Growing up in Ashfield, Massachusetts, the oldest brother, Alvah, born 1853, was the first to take up photography sometime in the mid-1880s after time spent as a farm laborer. He brought his brother Walter into the profession and together they began taking and selling photographs in southern New England and the Hudson Valley. In 1888 they set up a studio in Turners Falls, Massachusetts, and occasionally employed their youngest sibling, George.
In the summers, Walter and George toured, settling in a town for a week or more, taking photographs and selling the prints at three for a dollar. Alvah, on the other hand, ran the Turners Falls studio, staying there until 1894 when his business collapsed, a victim of the Depression of 1893. In 1896 Alvah returned to photography and joined his brothers on the road.
They took pictures across New England, particularly in Massachusetts, Connecticut and Rhode Island. They specialized in selling affordable, easily produced photographs, creating a record of the lives of ordinary people, many of whom would never have had a formal studio photograph taken. By 1902 the brothers decided to end their touring life.
The last photographs known by Alvah were in 1906 or 1907; he died in Ashfield in 1919. Walter and George moved to other business ventures.
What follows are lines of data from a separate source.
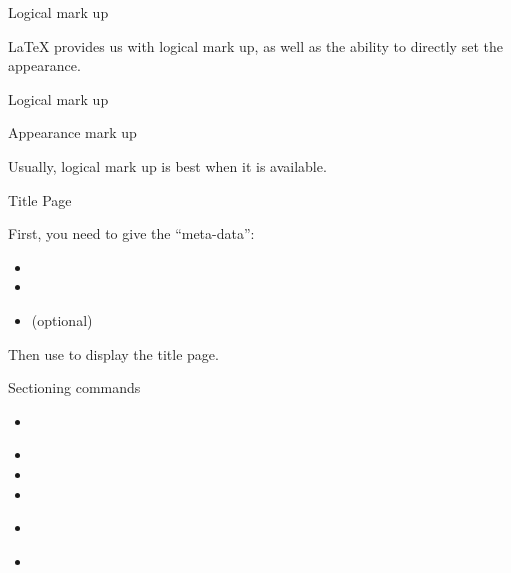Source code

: \begin{frame}[fragile]{Logical mark up}

  \LaTeX{} provides us with logical mark up, as well as the ability to
  directly set the appearance. 
  \begin{block}{Logical mark up}
      \\
  \end{block}
  \begin{block}{Appearance mark up}
      \\
  \end{block}
  Usually, logical mark up is best when it is available.

\end{frame}

\begin{frame}{Title Page}

  First, you need to give the \enquote{meta-data}:
  \begin{itemize}
    \item {}
    \item {}
    \item {} (optional)
  \end{itemize}
   Then use  to display the title page.
   
\end{frame}

\begin{frame}{Sectioning commands}

  \begin{itemize}
    \item 
      \alert<2>{}
    \item {}
    \item {}
    \item {}
    \item 
      \alert<3>{}
    \item {}
  \end{itemize}
  
\end{frame}

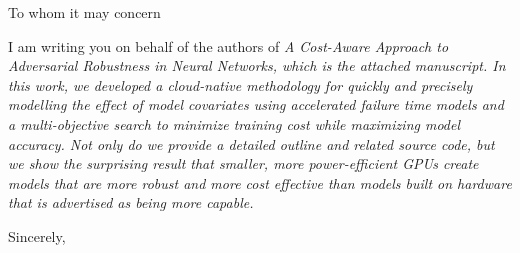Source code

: \documentclass{letter}
\begin{document}
\begin{letter}{}
\opening{To whom it may concern}

I am writing you on behalf of the authors of \em{A Cost-Aware Approach to Adversarial Robustness in Neural Networks}, which is the attached manuscript.  In this work, we developed a cloud-native methodology for quickly and precisely modelling the effect of model covariates using accelerated failure time models and a multi-objective search to minimize training cost while maximizing model accuracy. Not only do we provide a detailed outline and related source code, but we show the surprising result that smaller, more power-efficient GPUs create models that are more robust and more cost effective than models built on hardware that is advertised as being more capable. 
\closing{Sincerely,}
\end{letter}
\end{document}
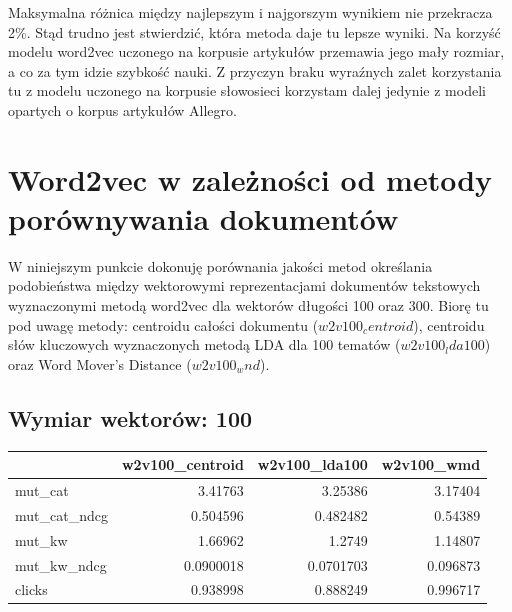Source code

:\documentclass[pl]{minipw} %
\begin{document}
Maksymalna różnica między najlepszym i najgorszym wynikiem nie przekracza 2\%. Stąd trudno jest stwierdzić, która metoda daje tu lepsze wyniki. Na korzyść modelu word2vec uczonego na korpusie artykułów przemawia jego mały rozmiar, a co za tym idzie szybkość nauki. Z przyczyn braku wyraźnych zalet korzystania tu z modelu uczonego na korpusie słowosieci korzystam dalej jedynie z modeli opartych o korpus artykułów Allegro.

\section{Word2vec w zależności od metody porównywania dokumentów}

W niniejszym punkcie dokonuję porównania jakości metod określania podobieństwa między wektorowymi reprezentacjami dokumentów tekstowych wyznaczonymi metodą word2vec dla wektorów długości 100 oraz 300. Biorę tu pod uwagę metody: centroidu całości dokumentu ($w2v100_centroid$), centroidu słów kluczowych wyznaczonych metodą LDA dla 100 tematów ($w2v100_lda100$) oraz Word Mover's Distance ($w2v100_wnd$).

\subsection{Wymiar wektorów: 100}

\begin{center}
	\begin{tabular}{lrrr}
		\hline
		&   w2v100\_centroid &   w2v100\_lda100 &   w2v100\_wmd \\
		\hline
		mut\_cat      &         3.41763   &       3.25386   &     3.17404  \\
		mut\_cat\_ndcg &         0.504596  &       0.482482  &     0.54389  \\
		mut\_kw       &         1.66962   &       1.2749    &     1.14807  \\
		mut\_kw\_ndcg  &         0.0900018 &       0.0701703 &     0.096873 \\
		clicks       &         0.938998  &       0.888249  &     0.996717 \\
		\hline
	\end{tabular}
\end{center}
\end{document}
George died in 1925, and Walter in 1945. The Howes brothers took more than 20,000 images, many of which were restored in a conservation effort in the early 1980s. That archive rests at the Historical Society in Ashfield, Massachusetts.
Reproductions of it are on microfilm at the University of Massachusetts–Amherst and at the Greenfield Public Library in Greenfield, MA. Edited by Alan Newman, "New England Reflections, 1882–1907: Photographs by the Howes Brothers" (Pantheon Books, 1981), is the book that describes the Howes brothers' life and work.